EXERCISE DESCRIPTION:
The string "yuriy" may appear in lines of the entries below. Report how many lines hold it, with only the number.

DATA SUPPLIED:
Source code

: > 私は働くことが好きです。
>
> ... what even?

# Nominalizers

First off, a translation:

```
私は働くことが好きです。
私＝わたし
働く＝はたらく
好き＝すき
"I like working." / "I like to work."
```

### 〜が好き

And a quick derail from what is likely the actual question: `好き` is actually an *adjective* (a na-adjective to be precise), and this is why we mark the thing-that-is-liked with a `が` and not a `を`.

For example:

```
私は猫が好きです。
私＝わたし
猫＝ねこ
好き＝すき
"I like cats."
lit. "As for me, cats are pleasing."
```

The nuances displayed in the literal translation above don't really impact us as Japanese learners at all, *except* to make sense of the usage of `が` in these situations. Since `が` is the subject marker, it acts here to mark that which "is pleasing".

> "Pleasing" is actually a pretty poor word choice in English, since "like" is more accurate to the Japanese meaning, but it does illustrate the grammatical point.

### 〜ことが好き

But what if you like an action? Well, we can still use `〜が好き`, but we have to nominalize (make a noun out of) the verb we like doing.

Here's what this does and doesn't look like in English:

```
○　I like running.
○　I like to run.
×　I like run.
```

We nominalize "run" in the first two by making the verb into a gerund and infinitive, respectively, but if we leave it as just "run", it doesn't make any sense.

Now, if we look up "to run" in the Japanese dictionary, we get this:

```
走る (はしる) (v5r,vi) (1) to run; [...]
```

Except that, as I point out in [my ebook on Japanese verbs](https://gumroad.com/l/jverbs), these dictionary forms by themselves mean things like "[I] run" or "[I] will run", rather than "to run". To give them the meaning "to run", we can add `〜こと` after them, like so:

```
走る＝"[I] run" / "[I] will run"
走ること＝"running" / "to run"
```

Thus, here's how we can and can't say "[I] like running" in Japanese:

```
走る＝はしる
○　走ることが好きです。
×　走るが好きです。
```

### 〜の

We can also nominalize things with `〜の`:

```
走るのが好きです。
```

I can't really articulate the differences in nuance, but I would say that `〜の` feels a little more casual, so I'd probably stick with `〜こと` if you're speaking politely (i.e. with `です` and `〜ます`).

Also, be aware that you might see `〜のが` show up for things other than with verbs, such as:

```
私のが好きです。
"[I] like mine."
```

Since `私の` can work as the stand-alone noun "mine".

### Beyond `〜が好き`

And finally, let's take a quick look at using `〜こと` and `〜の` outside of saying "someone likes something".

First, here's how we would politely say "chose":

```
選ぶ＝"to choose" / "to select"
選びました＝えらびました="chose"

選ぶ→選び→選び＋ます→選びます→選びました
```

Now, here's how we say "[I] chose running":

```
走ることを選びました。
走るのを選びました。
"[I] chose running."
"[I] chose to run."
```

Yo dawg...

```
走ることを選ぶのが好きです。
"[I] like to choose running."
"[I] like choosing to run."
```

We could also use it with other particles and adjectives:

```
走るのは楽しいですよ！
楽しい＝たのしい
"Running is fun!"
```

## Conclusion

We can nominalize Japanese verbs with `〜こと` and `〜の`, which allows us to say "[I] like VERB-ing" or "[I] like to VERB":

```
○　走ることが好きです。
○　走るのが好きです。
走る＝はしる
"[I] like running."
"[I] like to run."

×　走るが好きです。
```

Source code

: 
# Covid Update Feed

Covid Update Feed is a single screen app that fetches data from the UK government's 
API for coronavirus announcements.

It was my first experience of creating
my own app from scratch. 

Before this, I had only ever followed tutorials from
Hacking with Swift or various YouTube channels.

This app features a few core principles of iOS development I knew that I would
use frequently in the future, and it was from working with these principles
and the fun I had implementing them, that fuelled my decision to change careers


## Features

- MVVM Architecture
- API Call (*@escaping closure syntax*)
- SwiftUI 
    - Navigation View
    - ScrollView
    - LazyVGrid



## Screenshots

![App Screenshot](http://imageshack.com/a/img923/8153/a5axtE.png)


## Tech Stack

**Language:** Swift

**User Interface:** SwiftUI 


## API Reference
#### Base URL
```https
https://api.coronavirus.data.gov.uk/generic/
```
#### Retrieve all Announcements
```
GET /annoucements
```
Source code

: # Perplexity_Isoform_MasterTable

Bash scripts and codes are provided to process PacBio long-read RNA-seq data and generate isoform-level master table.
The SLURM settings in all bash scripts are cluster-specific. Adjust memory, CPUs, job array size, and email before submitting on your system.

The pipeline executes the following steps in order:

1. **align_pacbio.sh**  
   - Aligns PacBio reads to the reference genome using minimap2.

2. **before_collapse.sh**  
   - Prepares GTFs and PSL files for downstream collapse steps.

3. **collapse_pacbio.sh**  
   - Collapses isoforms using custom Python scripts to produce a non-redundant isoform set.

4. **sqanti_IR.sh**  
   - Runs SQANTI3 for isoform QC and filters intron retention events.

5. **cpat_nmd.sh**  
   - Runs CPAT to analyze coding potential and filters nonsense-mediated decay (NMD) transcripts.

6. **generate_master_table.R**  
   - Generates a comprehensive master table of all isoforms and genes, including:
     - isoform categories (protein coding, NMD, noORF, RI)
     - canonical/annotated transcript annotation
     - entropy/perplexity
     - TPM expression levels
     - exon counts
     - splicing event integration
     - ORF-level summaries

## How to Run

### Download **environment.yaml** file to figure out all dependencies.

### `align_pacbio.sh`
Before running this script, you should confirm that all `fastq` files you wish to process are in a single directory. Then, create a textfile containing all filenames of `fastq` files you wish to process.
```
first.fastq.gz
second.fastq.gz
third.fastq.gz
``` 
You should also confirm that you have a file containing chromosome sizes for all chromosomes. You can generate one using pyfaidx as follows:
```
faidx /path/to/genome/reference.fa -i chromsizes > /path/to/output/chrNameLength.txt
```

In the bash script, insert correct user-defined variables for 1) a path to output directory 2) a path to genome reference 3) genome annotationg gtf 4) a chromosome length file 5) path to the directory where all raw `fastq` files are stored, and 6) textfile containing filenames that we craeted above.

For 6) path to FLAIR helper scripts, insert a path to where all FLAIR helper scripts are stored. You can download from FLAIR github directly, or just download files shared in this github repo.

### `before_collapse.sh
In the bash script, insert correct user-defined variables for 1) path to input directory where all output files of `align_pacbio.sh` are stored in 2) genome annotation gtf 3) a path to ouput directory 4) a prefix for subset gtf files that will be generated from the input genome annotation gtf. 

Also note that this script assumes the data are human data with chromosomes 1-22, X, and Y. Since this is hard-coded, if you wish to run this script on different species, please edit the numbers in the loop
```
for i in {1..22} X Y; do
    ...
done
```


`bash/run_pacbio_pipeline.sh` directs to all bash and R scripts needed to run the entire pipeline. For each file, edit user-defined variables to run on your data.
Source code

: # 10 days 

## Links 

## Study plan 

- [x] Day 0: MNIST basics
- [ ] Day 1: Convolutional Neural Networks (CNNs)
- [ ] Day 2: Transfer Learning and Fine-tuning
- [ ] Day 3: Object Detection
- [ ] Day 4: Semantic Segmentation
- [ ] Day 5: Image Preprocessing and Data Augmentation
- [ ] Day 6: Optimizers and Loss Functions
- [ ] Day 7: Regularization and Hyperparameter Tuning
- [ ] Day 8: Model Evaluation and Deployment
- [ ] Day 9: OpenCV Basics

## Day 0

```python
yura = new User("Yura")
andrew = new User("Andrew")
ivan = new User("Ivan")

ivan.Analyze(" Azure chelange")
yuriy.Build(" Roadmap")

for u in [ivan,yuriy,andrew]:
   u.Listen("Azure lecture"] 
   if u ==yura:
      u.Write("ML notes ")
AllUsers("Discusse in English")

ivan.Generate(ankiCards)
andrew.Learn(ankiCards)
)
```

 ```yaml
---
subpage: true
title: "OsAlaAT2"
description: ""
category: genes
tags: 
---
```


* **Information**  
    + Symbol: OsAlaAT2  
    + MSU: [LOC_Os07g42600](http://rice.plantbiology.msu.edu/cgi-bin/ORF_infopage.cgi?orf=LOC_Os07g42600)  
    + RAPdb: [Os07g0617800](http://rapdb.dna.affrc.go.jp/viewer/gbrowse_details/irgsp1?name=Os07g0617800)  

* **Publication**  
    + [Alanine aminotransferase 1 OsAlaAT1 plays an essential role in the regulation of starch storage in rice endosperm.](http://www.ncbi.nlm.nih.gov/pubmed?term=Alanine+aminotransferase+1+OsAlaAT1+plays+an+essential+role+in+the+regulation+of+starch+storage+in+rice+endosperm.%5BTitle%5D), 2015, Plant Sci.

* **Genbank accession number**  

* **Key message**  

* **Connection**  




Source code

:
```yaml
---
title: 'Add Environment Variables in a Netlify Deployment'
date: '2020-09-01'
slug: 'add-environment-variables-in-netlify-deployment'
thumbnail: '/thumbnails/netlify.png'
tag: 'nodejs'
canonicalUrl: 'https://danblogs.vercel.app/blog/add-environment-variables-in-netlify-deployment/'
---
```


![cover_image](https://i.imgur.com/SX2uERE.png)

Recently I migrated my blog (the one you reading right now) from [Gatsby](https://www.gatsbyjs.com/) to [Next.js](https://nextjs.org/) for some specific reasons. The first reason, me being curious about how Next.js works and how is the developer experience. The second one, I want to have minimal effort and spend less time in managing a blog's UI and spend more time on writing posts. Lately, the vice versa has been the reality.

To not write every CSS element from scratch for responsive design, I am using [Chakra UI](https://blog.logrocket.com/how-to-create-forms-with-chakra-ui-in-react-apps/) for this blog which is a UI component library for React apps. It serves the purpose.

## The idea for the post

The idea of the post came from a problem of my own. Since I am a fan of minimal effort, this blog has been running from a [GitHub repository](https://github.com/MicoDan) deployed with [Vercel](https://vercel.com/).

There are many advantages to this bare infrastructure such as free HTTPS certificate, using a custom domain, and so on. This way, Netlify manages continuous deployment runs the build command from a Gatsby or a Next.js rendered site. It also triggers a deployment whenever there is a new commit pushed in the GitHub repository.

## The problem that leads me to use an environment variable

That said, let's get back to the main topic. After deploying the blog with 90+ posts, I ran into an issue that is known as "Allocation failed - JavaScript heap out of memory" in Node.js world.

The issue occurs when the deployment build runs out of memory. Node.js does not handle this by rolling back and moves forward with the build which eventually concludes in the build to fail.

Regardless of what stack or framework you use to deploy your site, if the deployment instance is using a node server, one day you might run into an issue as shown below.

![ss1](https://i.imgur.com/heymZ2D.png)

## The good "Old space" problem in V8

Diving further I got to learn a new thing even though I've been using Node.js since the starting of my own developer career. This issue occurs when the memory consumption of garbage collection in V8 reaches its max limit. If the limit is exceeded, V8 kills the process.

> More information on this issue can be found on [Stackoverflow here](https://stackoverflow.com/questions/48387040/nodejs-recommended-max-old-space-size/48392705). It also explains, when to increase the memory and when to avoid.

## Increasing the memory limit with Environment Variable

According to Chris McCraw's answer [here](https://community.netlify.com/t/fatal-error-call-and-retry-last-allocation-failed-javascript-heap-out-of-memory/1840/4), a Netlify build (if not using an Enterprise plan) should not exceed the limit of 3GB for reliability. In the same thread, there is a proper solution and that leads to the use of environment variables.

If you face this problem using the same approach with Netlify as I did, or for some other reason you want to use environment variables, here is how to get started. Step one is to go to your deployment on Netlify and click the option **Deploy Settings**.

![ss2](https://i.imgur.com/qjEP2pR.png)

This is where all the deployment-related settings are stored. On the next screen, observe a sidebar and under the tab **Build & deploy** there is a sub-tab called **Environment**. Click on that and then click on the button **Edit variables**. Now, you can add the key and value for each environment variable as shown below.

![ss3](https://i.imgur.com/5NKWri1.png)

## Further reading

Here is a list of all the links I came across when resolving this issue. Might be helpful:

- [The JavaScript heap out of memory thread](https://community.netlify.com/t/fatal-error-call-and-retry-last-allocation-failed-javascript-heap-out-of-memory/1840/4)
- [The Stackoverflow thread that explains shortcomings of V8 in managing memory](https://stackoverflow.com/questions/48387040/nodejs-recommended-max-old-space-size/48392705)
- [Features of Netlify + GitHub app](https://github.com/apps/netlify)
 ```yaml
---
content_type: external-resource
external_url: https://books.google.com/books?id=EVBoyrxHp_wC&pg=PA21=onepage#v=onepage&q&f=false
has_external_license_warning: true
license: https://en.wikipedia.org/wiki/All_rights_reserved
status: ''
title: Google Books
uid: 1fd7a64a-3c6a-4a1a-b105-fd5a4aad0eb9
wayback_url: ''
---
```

OUTPUT BELOW:
2